ABOUT THIS TASK:
Entries follow. Return each line that contains the word "precision".

Records from a collection
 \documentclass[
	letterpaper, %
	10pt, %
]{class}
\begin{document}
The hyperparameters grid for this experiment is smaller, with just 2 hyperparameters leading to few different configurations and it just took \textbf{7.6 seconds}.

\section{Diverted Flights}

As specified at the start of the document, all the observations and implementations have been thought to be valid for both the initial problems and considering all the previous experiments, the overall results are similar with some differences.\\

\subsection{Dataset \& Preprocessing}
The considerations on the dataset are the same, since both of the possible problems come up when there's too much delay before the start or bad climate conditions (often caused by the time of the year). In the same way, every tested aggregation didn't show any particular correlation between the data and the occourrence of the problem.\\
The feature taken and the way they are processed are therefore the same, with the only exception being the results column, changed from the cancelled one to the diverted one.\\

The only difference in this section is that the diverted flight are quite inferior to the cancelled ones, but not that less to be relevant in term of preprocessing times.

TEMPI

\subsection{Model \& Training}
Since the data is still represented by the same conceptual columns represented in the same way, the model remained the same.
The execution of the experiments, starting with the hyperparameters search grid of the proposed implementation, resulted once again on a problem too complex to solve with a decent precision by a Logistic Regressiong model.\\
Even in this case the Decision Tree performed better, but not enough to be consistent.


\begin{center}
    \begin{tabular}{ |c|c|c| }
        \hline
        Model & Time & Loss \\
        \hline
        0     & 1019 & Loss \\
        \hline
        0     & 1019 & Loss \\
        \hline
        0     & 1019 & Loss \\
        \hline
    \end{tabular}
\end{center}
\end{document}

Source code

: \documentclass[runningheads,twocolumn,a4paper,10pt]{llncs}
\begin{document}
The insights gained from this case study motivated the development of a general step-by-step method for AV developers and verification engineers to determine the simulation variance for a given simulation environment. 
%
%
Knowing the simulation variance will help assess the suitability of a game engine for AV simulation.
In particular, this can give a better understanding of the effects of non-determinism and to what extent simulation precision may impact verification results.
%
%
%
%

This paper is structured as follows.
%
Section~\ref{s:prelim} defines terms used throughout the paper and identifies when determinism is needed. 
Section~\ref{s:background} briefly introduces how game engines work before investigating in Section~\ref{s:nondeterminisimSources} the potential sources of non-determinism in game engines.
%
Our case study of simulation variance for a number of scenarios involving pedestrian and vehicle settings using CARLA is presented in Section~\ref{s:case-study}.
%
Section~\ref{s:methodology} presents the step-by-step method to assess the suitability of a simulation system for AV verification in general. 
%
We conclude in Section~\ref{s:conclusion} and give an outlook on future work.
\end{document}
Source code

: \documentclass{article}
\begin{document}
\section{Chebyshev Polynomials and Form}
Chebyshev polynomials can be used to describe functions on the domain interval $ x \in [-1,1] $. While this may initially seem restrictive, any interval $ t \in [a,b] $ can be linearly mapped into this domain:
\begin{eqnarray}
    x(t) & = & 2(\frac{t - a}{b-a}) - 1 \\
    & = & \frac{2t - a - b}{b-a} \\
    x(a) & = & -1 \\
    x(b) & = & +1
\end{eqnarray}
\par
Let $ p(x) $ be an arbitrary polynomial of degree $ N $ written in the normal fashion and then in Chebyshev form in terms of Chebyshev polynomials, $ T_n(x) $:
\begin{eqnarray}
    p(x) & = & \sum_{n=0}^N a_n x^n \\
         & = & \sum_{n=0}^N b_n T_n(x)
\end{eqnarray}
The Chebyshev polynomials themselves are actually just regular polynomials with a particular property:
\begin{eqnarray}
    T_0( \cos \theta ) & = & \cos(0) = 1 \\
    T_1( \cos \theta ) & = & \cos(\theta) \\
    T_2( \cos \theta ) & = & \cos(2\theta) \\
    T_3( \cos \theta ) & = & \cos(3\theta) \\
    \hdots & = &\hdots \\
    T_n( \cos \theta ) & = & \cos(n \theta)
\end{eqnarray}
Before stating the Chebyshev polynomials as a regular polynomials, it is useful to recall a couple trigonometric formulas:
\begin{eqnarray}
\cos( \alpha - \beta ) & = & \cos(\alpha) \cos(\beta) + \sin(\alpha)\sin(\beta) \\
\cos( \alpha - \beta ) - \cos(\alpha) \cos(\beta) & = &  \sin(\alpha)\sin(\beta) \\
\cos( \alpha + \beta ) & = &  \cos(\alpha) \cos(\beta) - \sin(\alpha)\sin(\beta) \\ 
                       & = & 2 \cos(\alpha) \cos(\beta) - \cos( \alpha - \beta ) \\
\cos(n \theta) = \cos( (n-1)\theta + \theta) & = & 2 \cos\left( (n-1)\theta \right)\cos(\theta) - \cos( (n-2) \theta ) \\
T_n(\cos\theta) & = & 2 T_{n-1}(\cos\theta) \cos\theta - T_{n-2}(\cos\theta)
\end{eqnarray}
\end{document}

RESPONSE TO THIS EXERCISE:
The execution of the experiments, starting with the hyperparameters search grid of the proposed implementation, resulted once again on a problem too complex to solve with a decent precision by a Logistic Regressiong model.\\
In particular, this can give a better understanding of the effects of non-determinism and to what extent simulation precision may impact verification results.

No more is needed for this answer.